PROBLEM TO WORK ON →
Every entry is to be set down a second time, precisely as written.

RECORDED INFORMATION →
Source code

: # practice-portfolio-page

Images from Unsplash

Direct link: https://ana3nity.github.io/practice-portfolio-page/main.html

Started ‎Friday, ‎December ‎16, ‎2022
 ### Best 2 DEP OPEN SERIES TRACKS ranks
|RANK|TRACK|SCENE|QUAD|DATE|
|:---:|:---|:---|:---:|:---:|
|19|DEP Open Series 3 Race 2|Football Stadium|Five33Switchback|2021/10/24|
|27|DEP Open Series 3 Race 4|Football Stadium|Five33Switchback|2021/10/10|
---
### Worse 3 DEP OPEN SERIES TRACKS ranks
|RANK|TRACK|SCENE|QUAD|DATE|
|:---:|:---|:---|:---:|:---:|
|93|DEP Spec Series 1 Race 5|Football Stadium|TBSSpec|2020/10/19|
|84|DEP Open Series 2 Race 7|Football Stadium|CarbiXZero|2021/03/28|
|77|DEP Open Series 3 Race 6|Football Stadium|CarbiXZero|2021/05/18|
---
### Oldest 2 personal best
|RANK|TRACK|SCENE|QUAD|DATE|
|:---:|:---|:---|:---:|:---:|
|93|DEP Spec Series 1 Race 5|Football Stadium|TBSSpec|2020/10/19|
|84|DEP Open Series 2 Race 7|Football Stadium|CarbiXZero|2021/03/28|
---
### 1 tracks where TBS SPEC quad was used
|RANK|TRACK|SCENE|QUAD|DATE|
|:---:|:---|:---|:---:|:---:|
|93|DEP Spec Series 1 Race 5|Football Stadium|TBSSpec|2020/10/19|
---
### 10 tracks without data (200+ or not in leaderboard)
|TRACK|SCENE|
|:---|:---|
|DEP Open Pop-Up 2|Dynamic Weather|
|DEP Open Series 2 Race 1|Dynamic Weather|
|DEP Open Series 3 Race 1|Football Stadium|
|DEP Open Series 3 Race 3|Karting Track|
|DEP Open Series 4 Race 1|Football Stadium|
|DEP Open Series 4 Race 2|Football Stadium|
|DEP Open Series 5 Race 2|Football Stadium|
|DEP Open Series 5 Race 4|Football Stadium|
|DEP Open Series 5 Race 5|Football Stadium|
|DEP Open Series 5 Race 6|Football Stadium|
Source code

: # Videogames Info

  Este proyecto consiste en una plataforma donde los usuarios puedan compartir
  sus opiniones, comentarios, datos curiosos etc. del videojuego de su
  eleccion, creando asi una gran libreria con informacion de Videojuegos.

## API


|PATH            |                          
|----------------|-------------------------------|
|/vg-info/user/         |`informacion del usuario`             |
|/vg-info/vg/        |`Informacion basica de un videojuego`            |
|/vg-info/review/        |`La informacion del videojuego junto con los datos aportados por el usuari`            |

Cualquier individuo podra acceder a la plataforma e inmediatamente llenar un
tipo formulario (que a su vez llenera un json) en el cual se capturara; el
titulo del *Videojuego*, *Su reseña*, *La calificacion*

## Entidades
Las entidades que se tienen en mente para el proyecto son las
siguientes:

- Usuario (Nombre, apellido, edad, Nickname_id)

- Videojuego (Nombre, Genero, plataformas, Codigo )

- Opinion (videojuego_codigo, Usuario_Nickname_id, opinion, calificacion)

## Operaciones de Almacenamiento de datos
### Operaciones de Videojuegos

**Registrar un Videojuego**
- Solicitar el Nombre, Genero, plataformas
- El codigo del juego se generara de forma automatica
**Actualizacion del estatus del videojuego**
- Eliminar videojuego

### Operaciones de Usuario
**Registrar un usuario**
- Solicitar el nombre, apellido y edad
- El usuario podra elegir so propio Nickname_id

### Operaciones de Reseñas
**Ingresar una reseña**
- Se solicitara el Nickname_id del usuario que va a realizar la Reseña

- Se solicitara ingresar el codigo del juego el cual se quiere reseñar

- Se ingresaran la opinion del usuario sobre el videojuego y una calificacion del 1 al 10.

RESPONSE BOX →
Source code

: # practice-portfolio-page

Images from Unsplash

Direct link: https://ana3nity.github.io/practice-portfolio-page/main.html

Started ‎Friday, ‎December ‎16, ‎2022
 ### Best 2 DEP OPEN SERIES TRACKS ranks
|RANK|TRACK|SCENE|QUAD|DATE|
|:---:|:---|:---|:---:|:---:|
|19|DEP Open Series 3 Race 2|Football Stadium|Five33Switchback|2021/10/24|
|27|DEP Open Series 3 Race 4|Football Stadium|Five33Switchback|2021/10/10|
---
### Worse 3 DEP OPEN SERIES TRACKS ranks
|RANK|TRACK|SCENE|QUAD|DATE|
|:---:|:---|:---|:---:|:---:|
|93|DEP Spec Series 1 Race 5|Football Stadium|TBSSpec|2020/10/19|
|84|DEP Open Series 2 Race 7|Football Stadium|CarbiXZero|2021/03/28|
|77|DEP Open Series 3 Race 6|Football Stadium|CarbiXZero|2021/05/18|
---
### Oldest 2 personal best
|RANK|TRACK|SCENE|QUAD|DATE|
|:---:|:---|:---|:---:|:---:|
|93|DEP Spec Series 1 Race 5|Football Stadium|TBSSpec|2020/10/19|
|84|DEP Open Series 2 Race 7|Football Stadium|CarbiXZero|2021/03/28|
---
### 1 tracks where TBS SPEC quad was used
|RANK|TRACK|SCENE|QUAD|DATE|
|:---:|:---|:---|:---:|:---:|
|93|DEP Spec Series 1 Race 5|Football Stadium|TBSSpec|2020/10/19|
---
### 10 tracks without data (200+ or not in leaderboard)
|TRACK|SCENE|
|:---|:---|
|DEP Open Pop-Up 2|Dynamic Weather|
|DEP Open Series 2 Race 1|Dynamic Weather|
|DEP Open Series 3 Race 1|Football Stadium|
|DEP Open Series 3 Race 3|Karting Track|
|DEP Open Series 4 Race 1|Football Stadium|
|DEP Open Series 4 Race 2|Football Stadium|
|DEP Open Series 5 Race 2|Football Stadium|
|DEP Open Series 5 Race 4|Football Stadium|
|DEP Open Series 5 Race 5|Football Stadium|
|DEP Open Series 5 Race 6|Football Stadium|
Source code

: # Videogames Info

  Este proyecto consiste en una plataforma donde los usuarios puedan compartir
  sus opiniones, comentarios, datos curiosos etc. del videojuego de su
  eleccion, creando asi una gran libreria con informacion de Videojuegos.

## API


|PATH            |                          
|----------------|-------------------------------|
|/vg-info/user/         |`informacion del usuario`             |
|/vg-info/vg/        |`Informacion basica de un videojuego`            |
|/vg-info/review/        |`La informacion del videojuego junto con los datos aportados por el usuari`            |

Cualquier individuo podra acceder a la plataforma e inmediatamente llenar un
tipo formulario (que a su vez llenera un json) en el cual se capturara; el
titulo del *Videojuego*, *Su reseña*, *La calificacion*

## Entidades
Las entidades que se tienen en mente para el proyecto son las
siguientes:

- Usuario (Nombre, apellido, edad, Nickname_id)

- Videojuego (Nombre, Genero, plataformas, Codigo )

- Opinion (videojuego_codigo, Usuario_Nickname_id, opinion, calificacion)

## Operaciones de Almacenamiento de datos
### Operaciones de Videojuegos

**Registrar un Videojuego**
- Solicitar el Nombre, Genero, plataformas
- El codigo del juego se generara de forma automatica
**Actualizacion del estatus del videojuego**
- Eliminar videojuego

### Operaciones de Usuario
**Registrar un usuario**
- Solicitar el nombre, apellido y edad
- El usuario podra elegir so propio Nickname_id

### Operaciones de Reseñas
**Ingresar una reseña**
- Se solicitara el Nickname_id del usuario que va a realizar la Reseña

- Se solicitara ingresar el codigo del juego el cual se quiere reseñar

- Se ingresaran la opinion del usuario sobre el videojuego y una calificacion del 1 al 10.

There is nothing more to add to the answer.